Mais quel Islam triomphera ? La question revient souvent en Occident. Celui d’une simple soumission à Allah ou celui des islamistes qui chercheront à insérer la loi coranique dans la constitution des nouveaux États ? L’Islam djihadiste qui poursuit la lutte fondamentaliste contre les démons de l’Occident ou celui qui s’ouvre lentement à la laïcité ?
Signe des temps
Ces catégories s’exprimeront selon les situations économiques et l’influence des affiliations – chiite, sunnite et alaouite. Les jeunes arabes artisans de leur révolution sur Facebook n’ont apparemment pas de goût trop prononcé pour le djihadisme. Certains analystes pensent qu’ils devront composer avec un islam plus laïc, à la Turque, qui fait bon ménage avec la démocratie. Erdogan, le premier ministre turc a d’ailleurs le vent en poupe en Orient et se présente comme le rassembleur des Arabes, tout en laissant flotter un parfum ottoman sur son passage.
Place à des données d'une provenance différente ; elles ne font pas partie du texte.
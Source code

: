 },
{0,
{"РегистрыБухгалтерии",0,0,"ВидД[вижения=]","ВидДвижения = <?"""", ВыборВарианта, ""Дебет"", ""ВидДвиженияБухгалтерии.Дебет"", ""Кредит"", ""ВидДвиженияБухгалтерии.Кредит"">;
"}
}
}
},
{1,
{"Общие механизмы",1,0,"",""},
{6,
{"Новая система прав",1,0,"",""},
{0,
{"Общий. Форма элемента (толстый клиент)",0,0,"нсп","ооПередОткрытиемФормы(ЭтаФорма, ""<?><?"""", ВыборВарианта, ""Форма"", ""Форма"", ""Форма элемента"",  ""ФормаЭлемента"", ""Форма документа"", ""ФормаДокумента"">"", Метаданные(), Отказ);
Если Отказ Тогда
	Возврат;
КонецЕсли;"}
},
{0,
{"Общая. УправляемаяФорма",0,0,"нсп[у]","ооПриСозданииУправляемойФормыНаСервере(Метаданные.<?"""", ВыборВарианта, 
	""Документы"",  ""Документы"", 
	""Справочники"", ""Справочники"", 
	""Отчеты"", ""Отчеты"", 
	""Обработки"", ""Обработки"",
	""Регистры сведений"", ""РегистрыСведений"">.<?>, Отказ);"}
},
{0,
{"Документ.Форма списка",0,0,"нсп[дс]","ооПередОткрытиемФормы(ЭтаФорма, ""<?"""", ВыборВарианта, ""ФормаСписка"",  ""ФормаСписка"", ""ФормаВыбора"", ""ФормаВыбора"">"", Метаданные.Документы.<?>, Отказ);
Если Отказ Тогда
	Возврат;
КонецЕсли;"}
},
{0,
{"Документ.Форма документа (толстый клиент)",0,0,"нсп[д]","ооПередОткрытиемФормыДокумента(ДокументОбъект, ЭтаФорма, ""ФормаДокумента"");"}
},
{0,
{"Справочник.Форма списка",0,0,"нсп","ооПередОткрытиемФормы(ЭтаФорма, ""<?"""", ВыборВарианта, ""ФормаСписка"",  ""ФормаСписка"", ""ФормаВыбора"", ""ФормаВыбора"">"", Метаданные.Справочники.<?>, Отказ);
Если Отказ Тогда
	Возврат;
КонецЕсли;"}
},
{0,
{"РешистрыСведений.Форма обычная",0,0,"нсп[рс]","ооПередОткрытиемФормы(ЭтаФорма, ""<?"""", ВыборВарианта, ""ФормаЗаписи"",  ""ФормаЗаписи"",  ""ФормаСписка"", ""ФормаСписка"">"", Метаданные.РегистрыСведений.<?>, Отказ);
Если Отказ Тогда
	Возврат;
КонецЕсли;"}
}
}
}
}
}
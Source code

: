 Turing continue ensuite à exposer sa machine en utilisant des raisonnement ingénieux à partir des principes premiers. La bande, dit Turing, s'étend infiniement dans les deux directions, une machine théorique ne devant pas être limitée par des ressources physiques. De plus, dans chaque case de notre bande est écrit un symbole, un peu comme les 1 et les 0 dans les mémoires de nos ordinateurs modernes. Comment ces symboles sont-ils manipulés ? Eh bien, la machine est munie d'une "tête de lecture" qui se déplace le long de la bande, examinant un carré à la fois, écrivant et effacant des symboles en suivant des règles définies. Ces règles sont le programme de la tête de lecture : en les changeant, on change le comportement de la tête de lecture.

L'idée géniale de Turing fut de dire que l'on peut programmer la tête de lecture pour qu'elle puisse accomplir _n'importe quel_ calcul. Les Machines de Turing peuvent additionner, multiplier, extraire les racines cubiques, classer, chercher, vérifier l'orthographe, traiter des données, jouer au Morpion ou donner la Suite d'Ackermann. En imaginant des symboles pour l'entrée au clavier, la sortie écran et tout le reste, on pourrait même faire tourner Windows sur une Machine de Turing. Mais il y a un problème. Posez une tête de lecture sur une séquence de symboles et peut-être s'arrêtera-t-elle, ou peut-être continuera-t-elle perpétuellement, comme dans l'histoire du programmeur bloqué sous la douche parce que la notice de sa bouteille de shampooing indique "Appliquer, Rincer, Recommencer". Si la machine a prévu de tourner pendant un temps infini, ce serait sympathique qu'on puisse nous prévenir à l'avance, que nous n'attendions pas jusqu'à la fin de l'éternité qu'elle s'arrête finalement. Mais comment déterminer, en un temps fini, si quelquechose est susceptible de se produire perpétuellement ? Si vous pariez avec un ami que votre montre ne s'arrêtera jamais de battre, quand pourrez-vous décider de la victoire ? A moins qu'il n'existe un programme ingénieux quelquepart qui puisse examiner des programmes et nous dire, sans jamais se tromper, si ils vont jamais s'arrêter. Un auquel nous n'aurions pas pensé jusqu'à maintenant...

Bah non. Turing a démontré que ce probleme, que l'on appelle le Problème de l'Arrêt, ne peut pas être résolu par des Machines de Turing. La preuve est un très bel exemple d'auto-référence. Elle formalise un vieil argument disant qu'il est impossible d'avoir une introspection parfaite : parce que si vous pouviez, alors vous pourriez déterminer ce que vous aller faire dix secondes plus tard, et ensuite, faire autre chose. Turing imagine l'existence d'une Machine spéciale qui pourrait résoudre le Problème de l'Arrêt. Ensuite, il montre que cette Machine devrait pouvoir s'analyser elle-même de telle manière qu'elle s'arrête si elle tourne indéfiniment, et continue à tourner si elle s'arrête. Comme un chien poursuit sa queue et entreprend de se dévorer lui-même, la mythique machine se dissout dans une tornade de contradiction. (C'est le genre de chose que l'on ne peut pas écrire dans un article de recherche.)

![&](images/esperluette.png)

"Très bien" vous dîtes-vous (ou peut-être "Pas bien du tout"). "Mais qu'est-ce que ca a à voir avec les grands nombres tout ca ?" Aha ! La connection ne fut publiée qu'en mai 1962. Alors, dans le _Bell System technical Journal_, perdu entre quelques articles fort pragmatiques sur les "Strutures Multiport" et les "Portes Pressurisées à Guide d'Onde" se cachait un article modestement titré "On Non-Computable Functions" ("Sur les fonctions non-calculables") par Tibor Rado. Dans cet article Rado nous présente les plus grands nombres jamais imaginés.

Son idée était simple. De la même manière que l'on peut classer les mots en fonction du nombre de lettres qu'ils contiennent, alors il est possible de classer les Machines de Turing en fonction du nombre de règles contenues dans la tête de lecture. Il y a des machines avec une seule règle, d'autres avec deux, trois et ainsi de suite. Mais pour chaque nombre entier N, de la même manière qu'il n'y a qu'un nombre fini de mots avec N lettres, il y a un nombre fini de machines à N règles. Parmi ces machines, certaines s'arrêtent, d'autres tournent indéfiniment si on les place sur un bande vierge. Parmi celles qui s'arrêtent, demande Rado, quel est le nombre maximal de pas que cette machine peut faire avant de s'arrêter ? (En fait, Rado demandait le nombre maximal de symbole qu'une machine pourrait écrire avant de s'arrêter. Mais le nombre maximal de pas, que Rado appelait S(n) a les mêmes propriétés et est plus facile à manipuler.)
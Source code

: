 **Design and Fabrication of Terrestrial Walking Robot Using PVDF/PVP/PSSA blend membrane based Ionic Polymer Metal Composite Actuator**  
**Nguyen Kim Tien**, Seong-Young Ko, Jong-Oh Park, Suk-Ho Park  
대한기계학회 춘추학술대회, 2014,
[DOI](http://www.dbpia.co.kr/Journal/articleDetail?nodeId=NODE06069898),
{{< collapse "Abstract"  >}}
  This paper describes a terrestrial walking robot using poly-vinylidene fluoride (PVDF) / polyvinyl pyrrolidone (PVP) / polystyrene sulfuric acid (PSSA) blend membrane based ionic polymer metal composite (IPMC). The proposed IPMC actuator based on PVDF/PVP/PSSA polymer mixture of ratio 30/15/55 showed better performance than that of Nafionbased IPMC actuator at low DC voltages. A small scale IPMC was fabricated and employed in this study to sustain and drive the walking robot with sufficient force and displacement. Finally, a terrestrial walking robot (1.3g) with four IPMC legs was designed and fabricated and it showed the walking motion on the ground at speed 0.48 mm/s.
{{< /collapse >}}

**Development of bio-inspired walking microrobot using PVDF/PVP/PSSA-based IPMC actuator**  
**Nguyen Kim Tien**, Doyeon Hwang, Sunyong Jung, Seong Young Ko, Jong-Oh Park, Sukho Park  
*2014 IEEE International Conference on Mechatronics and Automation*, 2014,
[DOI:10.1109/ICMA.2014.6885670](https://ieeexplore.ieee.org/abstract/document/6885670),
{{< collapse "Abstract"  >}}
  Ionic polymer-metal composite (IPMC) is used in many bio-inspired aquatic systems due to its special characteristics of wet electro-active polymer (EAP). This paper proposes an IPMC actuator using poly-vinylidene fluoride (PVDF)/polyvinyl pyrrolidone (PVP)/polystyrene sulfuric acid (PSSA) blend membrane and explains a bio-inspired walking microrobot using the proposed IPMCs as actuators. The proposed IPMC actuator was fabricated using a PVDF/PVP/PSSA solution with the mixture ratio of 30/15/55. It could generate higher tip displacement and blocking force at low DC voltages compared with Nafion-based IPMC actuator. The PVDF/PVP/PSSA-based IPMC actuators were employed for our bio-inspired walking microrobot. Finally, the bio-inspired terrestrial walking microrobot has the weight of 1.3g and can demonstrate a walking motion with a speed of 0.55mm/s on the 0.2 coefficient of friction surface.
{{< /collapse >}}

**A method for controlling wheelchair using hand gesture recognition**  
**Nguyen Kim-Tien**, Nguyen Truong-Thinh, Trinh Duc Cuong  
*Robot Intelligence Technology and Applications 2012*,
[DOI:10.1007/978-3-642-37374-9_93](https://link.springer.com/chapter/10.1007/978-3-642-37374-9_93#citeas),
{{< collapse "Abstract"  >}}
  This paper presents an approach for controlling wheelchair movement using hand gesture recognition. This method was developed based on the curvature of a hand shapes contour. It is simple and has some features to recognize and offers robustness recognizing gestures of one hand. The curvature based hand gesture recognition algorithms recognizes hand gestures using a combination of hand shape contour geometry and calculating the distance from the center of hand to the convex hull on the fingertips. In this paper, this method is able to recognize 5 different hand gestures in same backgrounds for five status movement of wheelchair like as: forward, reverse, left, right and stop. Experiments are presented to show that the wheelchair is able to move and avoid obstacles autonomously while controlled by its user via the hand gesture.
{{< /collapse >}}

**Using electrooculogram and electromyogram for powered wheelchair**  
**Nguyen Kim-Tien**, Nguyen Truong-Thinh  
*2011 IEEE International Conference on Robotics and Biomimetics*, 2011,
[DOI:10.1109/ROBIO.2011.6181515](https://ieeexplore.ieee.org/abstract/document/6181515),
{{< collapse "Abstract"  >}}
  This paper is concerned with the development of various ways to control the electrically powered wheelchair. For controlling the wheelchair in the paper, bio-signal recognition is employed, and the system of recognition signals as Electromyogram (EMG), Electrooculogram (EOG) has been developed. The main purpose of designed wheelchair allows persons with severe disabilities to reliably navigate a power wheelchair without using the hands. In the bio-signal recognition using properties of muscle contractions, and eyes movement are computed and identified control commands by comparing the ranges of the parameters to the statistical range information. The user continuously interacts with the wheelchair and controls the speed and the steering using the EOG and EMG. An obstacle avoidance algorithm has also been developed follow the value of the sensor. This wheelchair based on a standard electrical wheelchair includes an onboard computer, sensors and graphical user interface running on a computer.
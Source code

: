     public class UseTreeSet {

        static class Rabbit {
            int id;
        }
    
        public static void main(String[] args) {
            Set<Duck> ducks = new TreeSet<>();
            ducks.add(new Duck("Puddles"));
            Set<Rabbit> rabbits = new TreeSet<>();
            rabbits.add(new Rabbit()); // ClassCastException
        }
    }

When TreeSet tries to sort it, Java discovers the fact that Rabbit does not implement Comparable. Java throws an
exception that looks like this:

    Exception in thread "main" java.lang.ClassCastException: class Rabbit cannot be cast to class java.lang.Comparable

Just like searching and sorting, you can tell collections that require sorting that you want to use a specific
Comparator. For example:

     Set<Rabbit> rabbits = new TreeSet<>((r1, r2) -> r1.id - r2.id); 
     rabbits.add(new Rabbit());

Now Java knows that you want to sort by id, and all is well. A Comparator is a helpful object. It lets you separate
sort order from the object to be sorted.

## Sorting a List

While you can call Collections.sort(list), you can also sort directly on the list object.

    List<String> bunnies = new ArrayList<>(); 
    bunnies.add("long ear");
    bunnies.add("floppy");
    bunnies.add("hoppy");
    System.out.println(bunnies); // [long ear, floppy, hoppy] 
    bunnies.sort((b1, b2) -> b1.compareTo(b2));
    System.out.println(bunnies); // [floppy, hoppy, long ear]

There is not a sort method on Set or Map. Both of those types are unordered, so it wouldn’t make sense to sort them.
Le problème majeur reste celui des minorités chrétiennes vivant dans ces pays. L’opinion publique sait que les chrétiens sont malmenés en Irak, inquiets en Syrie et au Liban et divisés partout comme auparavant. Le calvaire des chrétiens de Mossoul en Irak est connu en Occident grâce à la présence active de Mgr Louis Sakho, l’évêque chaldéen de Kirkouk. 70 % des chrétiens d’Irak ont quitté leur pays depuis la guerre de 2003. Beaucoup de chrétiens sont constamment sur le qui-vive, dans la peur de l’attentat ou de l’enlèvement. En Syrie la situation des chrétiens devient plus difficile chaque jour : entre la crainte de l’islamisme et le désir des réformes la minorité chrétienne hésite. En Algérie les chrétiens se souviennent de la fin brutale des moines de Tibhirine en 1996.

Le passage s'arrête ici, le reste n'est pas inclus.